Have you had a significant increase or decrease in your income? It might be time to consider refinancing your home loan.

With an increased income, you might be in a position to make larger monthly repayments which could help you pay off your home loan faster. If you don’t want to refinance to a loan with a shorter repayment period and larger monthly repayments, you still have options if you’d like to take advantage of your higher income.

On a variable interest rate home loan, you have increased flexibility that allows you to make uncapped extra repayments. When you refinance, you may also be able to add loan features, such as an offset account or redraw facility to help reduce your interest charges.
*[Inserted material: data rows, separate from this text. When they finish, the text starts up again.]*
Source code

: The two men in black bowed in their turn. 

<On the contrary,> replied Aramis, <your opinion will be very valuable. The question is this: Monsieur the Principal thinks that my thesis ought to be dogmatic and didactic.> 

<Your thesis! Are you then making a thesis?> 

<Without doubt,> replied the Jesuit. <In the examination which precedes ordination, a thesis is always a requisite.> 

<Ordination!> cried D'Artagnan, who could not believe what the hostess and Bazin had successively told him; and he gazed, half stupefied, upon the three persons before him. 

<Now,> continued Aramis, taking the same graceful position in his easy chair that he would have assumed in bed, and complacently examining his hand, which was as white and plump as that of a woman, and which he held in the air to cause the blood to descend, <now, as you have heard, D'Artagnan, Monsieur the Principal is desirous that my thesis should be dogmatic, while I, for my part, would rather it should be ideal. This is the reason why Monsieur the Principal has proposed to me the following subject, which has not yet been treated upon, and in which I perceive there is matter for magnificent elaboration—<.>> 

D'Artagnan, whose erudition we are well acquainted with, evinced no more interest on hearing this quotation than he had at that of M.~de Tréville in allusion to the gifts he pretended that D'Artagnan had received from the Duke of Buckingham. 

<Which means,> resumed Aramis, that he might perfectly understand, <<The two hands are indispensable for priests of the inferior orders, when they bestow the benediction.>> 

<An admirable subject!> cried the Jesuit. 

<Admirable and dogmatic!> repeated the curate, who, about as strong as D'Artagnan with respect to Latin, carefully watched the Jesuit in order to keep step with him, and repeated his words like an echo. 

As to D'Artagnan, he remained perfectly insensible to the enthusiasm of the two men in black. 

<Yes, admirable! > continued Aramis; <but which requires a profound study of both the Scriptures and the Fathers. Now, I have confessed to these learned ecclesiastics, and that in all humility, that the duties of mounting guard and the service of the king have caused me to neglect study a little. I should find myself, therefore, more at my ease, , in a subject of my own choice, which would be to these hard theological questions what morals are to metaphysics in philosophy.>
Experiencing a decrease in your income can make it difficult to make your minimum loan repayments, so refinancing can make things easier for you. This might be a good time to reduce your monthly repayments and extend your loan repayment term. The longer you take to repay your loan, the more you’ll end up paying because of interest. So, it’s a good idea to seek a home loan with a low interest rate and low or no annual fees.

3. You’d like more flexibility or more stability

If you have a home loan with a fixed interest rate, you get a reassuring sense of stability in that your interest rate is fixed for a 1-5 year period. On the downside, compared to a variable rate loan, you have limited flexibility.
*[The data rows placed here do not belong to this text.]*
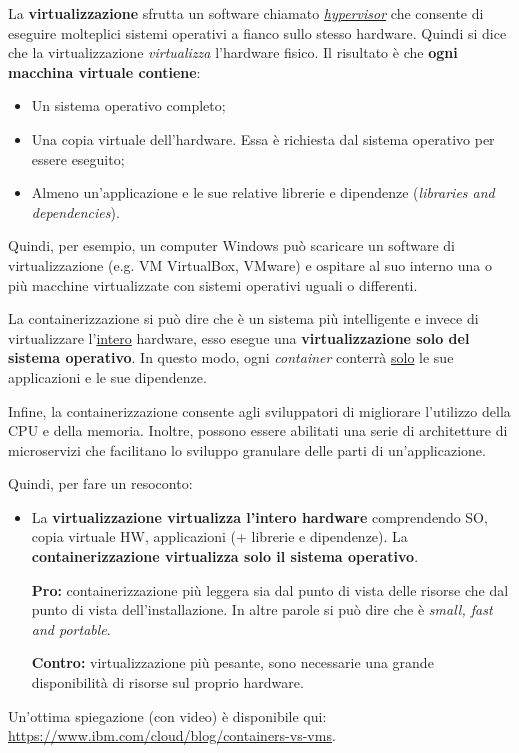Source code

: \documentclass[a4paper]{article}
\begin{document}
	La \textbf{virtualizzazione} sfrutta un software chiamato \href{https://www.ibm.com/cloud/learn/hypervisors}{\emph{hypervisor}} che consente di eseguire molteplici sistemi operativi a fianco sullo stesso hardware. Quindi si dice che la virtualizzazione \emph{virtualizza} l'hardware fisico. Il risultato è che \textbf{ogni macchina virtuale contiene}:
	\begin{itemize}
		\item Un sistema operativo completo;
		\item Una copia virtuale dell'hardware. Essa è richiesta dal sistema operativo per essere eseguito;
		\item Almeno un'applicazione e le sue relative librerie e dipendenze (\emph{libraries and dependencies}).
	\end{itemize}
	Quindi, per esempio, un computer Windows può scaricare un software di virtualizzazione (e.g. VM VirtualBox, VMware) e ospitare al suo interno una o più macchine virtualizzate con sistemi operativi uguali o differenti.\newline
	
	\noindent
	La containerizzazione si può dire che è un sistema più intelligente e invece di virtualizzare l'\underline{intero} hardware, esso esegue una \textbf{virtualizzazione solo del sistema operativo}. In questo modo, ogni \emph{container} conterrà \underline{solo} le sue applicazioni e le sue dipendenze.
	
	Infine, la containerizzazione consente agli sviluppatori di migliorare l'utilizzo della CPU e della memoria. Inoltre, possono essere abilitati una serie di architetture di microservizi che facilitano lo sviluppo granulare delle parti di un'applicazione.\newline
	
	\noindent
	Quindi, per fare un resoconto:
	\begin{itemize}
		\item La \textbf{virtualizzazione virtualizza l'intero hardware} comprendendo SO, copia virtuale HW, applicazioni (+ librerie e dipendenze). La \textbf{containerizzazione virtualizza solo il sistema operativo}.
		
		\textcolor{Green4}{\textbf{Pro:}} containerizzazione più leggera sia dal punto di vista delle risorse che dal punto di vista dell'installazione. In altre parole si può dire che è \emph{small, fast and portable}.
		
		\textcolor{Red3}{\textbf{Contro:}} virtualizzazione più pesante, sono necessarie una grande disponibilità di risorse sul proprio hardware.
	\end{itemize}
	Un'ottima spiegazione (con video) è disponibile qui: \url{https://www.ibm.com/cloud/blog/containers-vs-vms}.\newpage
	
\end{document}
With a variable rate home loan, you can make unlimited additional repayments and add on loan features that aren’t usually available for fixed rate loans. By making extra repayments, you can pay off your home loan faster and pay less in interest. If you receive a bonus from work, a tax refund or another unexpected sum of money, you could put it straight towards your home loan.
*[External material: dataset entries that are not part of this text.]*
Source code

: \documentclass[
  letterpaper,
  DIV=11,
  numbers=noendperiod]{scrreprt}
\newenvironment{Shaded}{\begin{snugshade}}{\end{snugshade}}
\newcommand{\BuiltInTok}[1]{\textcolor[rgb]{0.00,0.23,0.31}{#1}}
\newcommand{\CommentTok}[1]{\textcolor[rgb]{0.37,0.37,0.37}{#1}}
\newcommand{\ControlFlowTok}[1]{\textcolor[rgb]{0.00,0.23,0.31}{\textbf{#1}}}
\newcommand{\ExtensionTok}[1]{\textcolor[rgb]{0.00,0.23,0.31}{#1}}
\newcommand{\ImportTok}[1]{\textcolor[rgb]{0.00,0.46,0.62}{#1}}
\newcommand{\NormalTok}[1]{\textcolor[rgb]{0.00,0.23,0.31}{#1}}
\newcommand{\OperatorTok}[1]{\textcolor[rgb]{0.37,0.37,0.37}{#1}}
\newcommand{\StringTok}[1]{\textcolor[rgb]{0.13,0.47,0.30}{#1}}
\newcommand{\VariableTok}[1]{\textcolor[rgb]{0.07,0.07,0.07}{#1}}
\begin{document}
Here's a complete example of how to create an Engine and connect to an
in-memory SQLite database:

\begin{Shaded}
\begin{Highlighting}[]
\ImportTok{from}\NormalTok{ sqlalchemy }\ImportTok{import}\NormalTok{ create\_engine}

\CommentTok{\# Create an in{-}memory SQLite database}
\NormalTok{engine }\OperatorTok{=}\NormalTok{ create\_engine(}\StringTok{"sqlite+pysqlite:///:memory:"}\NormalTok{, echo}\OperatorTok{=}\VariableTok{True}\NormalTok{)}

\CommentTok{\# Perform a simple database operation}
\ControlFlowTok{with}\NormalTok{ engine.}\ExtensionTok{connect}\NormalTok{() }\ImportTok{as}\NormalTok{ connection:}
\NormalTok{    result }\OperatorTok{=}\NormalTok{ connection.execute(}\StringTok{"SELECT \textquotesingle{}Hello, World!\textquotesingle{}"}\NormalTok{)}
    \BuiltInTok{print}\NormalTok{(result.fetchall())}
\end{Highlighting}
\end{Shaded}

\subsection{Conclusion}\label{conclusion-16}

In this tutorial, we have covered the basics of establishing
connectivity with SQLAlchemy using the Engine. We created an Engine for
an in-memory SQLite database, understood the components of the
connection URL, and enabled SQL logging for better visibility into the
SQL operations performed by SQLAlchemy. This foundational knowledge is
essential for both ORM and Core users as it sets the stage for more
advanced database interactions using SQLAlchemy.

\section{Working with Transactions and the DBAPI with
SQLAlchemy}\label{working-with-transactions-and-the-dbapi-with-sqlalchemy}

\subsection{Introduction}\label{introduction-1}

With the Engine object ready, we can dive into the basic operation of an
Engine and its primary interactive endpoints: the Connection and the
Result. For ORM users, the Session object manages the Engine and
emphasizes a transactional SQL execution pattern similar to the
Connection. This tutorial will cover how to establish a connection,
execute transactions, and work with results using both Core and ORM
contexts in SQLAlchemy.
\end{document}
Many fixed rate home loans still allow you to make extra repayments, but they are usually capped at a certain amount annually. However, with a fixed rate loan, it’s great to know that your rate is protected from any market volatility during your fixed period.

If you do decide to refinance out of a fixed rate loan before the fixed period ends, you may be subject to break costs.

4. You feel overwhelmed with different debts

Having a number of loans and credit cards that you need to pay off can be overwhelming. You can streamline your debt into one monthly repayment by consolidating your debt. The types of debt you can consolidate with your home loan are:

  • Credit cards
  • Personal loans
  • Car loans

These kinds of debts often have high interest rates, so by bundling them with your home loan, you only have to make one monthly repayment that is subject to the home loan interest rate. This can help you to better organise your finances and avoid missing payments.

How much can you save by consolidating debt?

Roll your credit card, car or personal loans into your home loan.

Calculate savings

5. You’d like to access equity funds

Your equity indicates how much of your home you own outright. It’s not solely determined by how much you’ve paid off your home loan, but also the updated value of your home. So, if the market changes, or you’ve made improvements to your home — your equity can change.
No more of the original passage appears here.